Let's turn to another clinical case.
We have a 52-year-old gentleman who's seen in your office for worsening hypertension.
He was diagnosed with hypertension 5 years ago
and he's managed on monotherapy with a thiazide diuretic with pretty good result until recently.
He's vigilant about measuring his blood pressure on a daily basis
and notes that his most recent blood pressures had been in the 160-170 range over 90 mmHg.
He's had no changes in his diet, no new medications, and no family history of early-onset hypertension.
His physical exam is relatively unremarkable. No cardiac murmurs, no abdominal bruits.
On laboratory evaluation, interestingly, his plasma renin activity,
and this was from a morning sample, was quite low at 0.06 ng/mL/h
and his plasma aldosterone concentration was quite high at 29 ng/dL.
Other remarkable labs in this gentleman included a potassium of 3.1 mEq/L
which is low and certainly low compared to his baseline,
and a TCO2 or serum bicarbonate of 29 mEq/L, which is high for him.

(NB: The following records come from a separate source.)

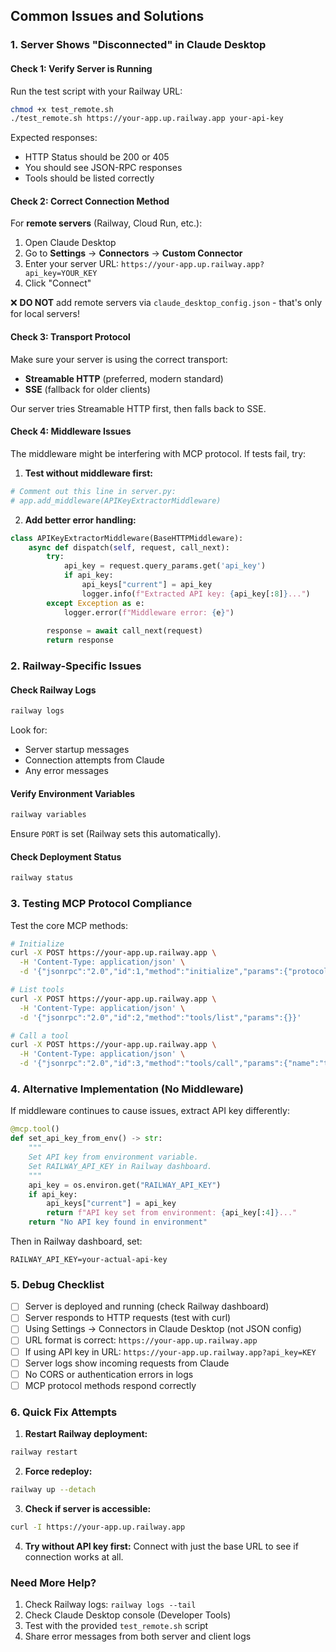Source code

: ## Common Issues and Solutions

### 1. Server Shows "Disconnected" in Claude Desktop

#### Check 1: Verify Server is Running
Run the test script with your Railway URL:
```bash
chmod +x test_remote.sh
./test_remote.sh https://your-app.up.railway.app your-api-key
```

Expected responses:
- HTTP Status should be 200 or 405
- You should see JSON-RPC responses
- Tools should be listed correctly

#### Check 2: Correct Connection Method
For **remote servers** (Railway, Cloud Run, etc.):
1. Open Claude Desktop
2. Go to **Settings** → **Connectors** → **Custom Connector**
3. Enter your server URL: `https://your-app.up.railway.app?api_key=YOUR_KEY`
4. Click "Connect"

❌ **DO NOT** add remote servers via `claude_desktop_config.json` - that's only for local servers!

#### Check 3: Transport Protocol
Make sure your server is using the correct transport:
- **Streamable HTTP** (preferred, modern standard)
- **SSE** (fallback for older clients)

Our server tries Streamable HTTP first, then falls back to SSE.

#### Check 4: Middleware Issues
The middleware might be interfering with MCP protocol. If tests fail, try:

1. **Test without middleware first:**
```python
# Comment out this line in server.py:
# app.add_middleware(APIKeyExtractorMiddleware)
```

2. **Add better error handling:**
```python
class APIKeyExtractorMiddleware(BaseHTTPMiddleware):
    async def dispatch(self, request, call_next):
        try:
            api_key = request.query_params.get('api_key')
            if api_key:
                api_keys["current"] = api_key
                logger.info(f"Extracted API key: {api_key[:8]}...")
        except Exception as e:
            logger.error(f"Middleware error: {e}")
        
        response = await call_next(request)
        return response
```

### 2. Railway-Specific Issues

#### Check Railway Logs
```bash
railway logs
```

Look for:
- Server startup messages
- Connection attempts from Claude
- Any error messages

#### Verify Environment Variables
```bash
railway variables
```

Ensure `PORT` is set (Railway sets this automatically).

#### Check Deployment Status
```bash
railway status
```

### 3. Testing MCP Protocol Compliance

Test the core MCP methods:

```bash
# Initialize
curl -X POST https://your-app.up.railway.app \
  -H 'Content-Type: application/json' \
  -d '{"jsonrpc":"2.0","id":1,"method":"initialize","params":{"protocolVersion":"1.0.0"}}'

# List tools
curl -X POST https://your-app.up.railway.app \
  -H 'Content-Type: application/json' \
  -d '{"jsonrpc":"2.0","id":2,"method":"tools/list","params":{}}'

# Call a tool
curl -X POST https://your-app.up.railway.app \
  -H 'Content-Type: application/json' \
  -d '{"jsonrpc":"2.0","id":3,"method":"tools/call","params":{"name":"test_connection","arguments":{}}}'
```

### 4. Alternative Implementation (No Middleware)

If middleware continues to cause issues, extract API key differently:

```python
@mcp.tool()
def set_api_key_from_env() -> str:
    """
    Set API key from environment variable.
    Set RAILWAY_API_KEY in Railway dashboard.
    """
    api_key = os.environ.get("RAILWAY_API_KEY")
    if api_key:
        api_keys["current"] = api_key
        return f"API key set from environment: {api_key[:4]}..."
    return "No API key found in environment"
```

Then in Railway dashboard, set:
```
RAILWAY_API_KEY=your-actual-api-key
```

### 5. Debug Checklist

- [ ] Server is deployed and running (check Railway dashboard)
- [ ] Server responds to HTTP requests (test with curl)
- [ ] Using Settings → Connectors in Claude Desktop (not JSON config)
- [ ] URL format is correct: `https://your-app.up.railway.app`
- [ ] If using API key in URL: `https://your-app.up.railway.app?api_key=KEY`
- [ ] Server logs show incoming requests from Claude
- [ ] No CORS or authentication errors in logs
- [ ] MCP protocol methods respond correctly

### 6. Quick Fix Attempts

1. **Restart Railway deployment:**
```bash
railway restart
```

2. **Force redeploy:**
```bash
railway up --detach
```

3. **Check if server is accessible:**
```bash
curl -I https://your-app.up.railway.app
```

4. **Try without API key first:**
Connect with just the base URL to see if connection works at all.

### Need More Help?

1. Check Railway logs: `railway logs --tail`
2. Check Claude Desktop console (Developer Tools)
3. Test with the provided `test_remote.sh` script
4. Share error messages from both server and client logs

So, the question is, what is the most likely etiology
that explains this patient's worsening hypertension and lab abnormalities?
Let's go back through our clinical case and see if we've got some clues.
So, this is a gentleman who was diagnosed with hypertension.
Very well-controlled, very pro-active in his care,
but all of a sudden has precipitation of worsening control.
We also can look at his laboratory data.
He's got a suppressed renin with an elevated plasma aldosterone concentration
along with a low potassium and a metabolic alkalosis.
That's highly suspect for hyperaldosteronism.
So, the likely etiology that explains this patient's worsening hypertension
and lab abnormalities is primary hyperaldosteronism.